---- SOURCE DATA

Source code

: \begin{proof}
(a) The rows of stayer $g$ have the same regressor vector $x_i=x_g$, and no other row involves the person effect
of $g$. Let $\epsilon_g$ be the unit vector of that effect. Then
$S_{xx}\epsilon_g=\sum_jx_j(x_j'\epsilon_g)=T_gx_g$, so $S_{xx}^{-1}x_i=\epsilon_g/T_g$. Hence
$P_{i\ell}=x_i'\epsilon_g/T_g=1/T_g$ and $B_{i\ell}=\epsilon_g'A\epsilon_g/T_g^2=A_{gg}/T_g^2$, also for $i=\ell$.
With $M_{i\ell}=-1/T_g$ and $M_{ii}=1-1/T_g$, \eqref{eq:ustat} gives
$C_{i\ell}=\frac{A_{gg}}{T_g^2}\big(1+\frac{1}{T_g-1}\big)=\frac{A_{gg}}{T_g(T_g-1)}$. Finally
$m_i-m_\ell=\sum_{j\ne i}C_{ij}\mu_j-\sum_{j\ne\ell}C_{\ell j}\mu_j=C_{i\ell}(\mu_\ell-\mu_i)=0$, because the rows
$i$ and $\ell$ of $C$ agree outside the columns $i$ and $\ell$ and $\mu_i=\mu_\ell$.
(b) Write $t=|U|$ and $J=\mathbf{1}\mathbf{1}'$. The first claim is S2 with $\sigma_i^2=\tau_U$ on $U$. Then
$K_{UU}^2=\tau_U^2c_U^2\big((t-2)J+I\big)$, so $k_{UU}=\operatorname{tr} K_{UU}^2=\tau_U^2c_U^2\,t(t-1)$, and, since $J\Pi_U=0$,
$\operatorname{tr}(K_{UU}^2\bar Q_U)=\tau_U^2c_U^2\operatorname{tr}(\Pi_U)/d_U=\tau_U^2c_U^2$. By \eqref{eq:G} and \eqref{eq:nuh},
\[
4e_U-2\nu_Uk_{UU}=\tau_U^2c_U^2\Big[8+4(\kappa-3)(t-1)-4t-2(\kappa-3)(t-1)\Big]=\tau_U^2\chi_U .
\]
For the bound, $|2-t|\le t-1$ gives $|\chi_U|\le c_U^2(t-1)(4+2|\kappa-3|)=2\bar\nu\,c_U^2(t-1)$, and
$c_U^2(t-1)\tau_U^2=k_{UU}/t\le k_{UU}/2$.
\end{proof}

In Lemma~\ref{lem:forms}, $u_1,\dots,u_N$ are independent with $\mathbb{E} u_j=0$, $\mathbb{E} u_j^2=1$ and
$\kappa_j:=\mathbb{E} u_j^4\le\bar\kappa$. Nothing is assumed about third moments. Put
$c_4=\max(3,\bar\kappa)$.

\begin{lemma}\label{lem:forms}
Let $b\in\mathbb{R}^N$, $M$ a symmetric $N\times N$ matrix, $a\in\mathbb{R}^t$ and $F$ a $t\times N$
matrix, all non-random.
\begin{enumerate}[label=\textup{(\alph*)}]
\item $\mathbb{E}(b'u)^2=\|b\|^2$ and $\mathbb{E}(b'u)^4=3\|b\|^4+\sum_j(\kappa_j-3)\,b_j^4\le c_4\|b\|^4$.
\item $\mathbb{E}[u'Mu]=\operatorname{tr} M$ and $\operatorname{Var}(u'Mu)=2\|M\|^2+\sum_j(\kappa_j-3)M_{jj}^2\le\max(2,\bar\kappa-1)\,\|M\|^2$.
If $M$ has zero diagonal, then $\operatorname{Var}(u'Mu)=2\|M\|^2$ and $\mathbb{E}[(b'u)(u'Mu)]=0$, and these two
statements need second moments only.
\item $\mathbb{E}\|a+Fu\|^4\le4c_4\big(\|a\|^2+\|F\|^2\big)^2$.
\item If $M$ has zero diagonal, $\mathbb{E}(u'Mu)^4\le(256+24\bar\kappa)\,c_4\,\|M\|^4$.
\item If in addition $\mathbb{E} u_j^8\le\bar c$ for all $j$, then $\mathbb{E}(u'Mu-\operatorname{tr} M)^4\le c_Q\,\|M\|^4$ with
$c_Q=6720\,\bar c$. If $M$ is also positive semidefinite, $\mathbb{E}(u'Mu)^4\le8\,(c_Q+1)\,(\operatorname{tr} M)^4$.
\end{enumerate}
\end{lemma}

--------

WHAT YOU NEED TO DO:
Every line from the one with "If $M$ has zero diagonal, then" through the last line of the records above should be returned exactly, please, and no others.

SOLUTION FOR THIS TASK:
If $M$ has zero diagonal, then $\operatorname{Var}(u'Mu)=2\|M\|^2$ and $\mathbb{E}[(b'u)(u'Mu)]=0$, and these two
statements need second moments only.
\item $\mathbb{E}\|a+Fu\|^4\le4c_4\big(\|a\|^2+\|F\|^2\big)^2$.
\item If $M$ has zero diagonal, $\mathbb{E}(u'Mu)^4\le(256+24\bar\kappa)\,c_4\,\|M\|^4$.
\item If in addition $\mathbb{E} u_j^8\le\bar c$ for all $j$, then $\mathbb{E}(u'Mu-\operatorname{tr} M)^4\le c_Q\,\|M\|^4$ with
$c_Q=6720\,\bar c$. If $M$ is also positive semidefinite, $\mathbb{E}(u'Mu)^4\le8\,(c_Q+1)\,(\operatorname{tr} M)^4$.
\end{enumerate}
\end{lemma}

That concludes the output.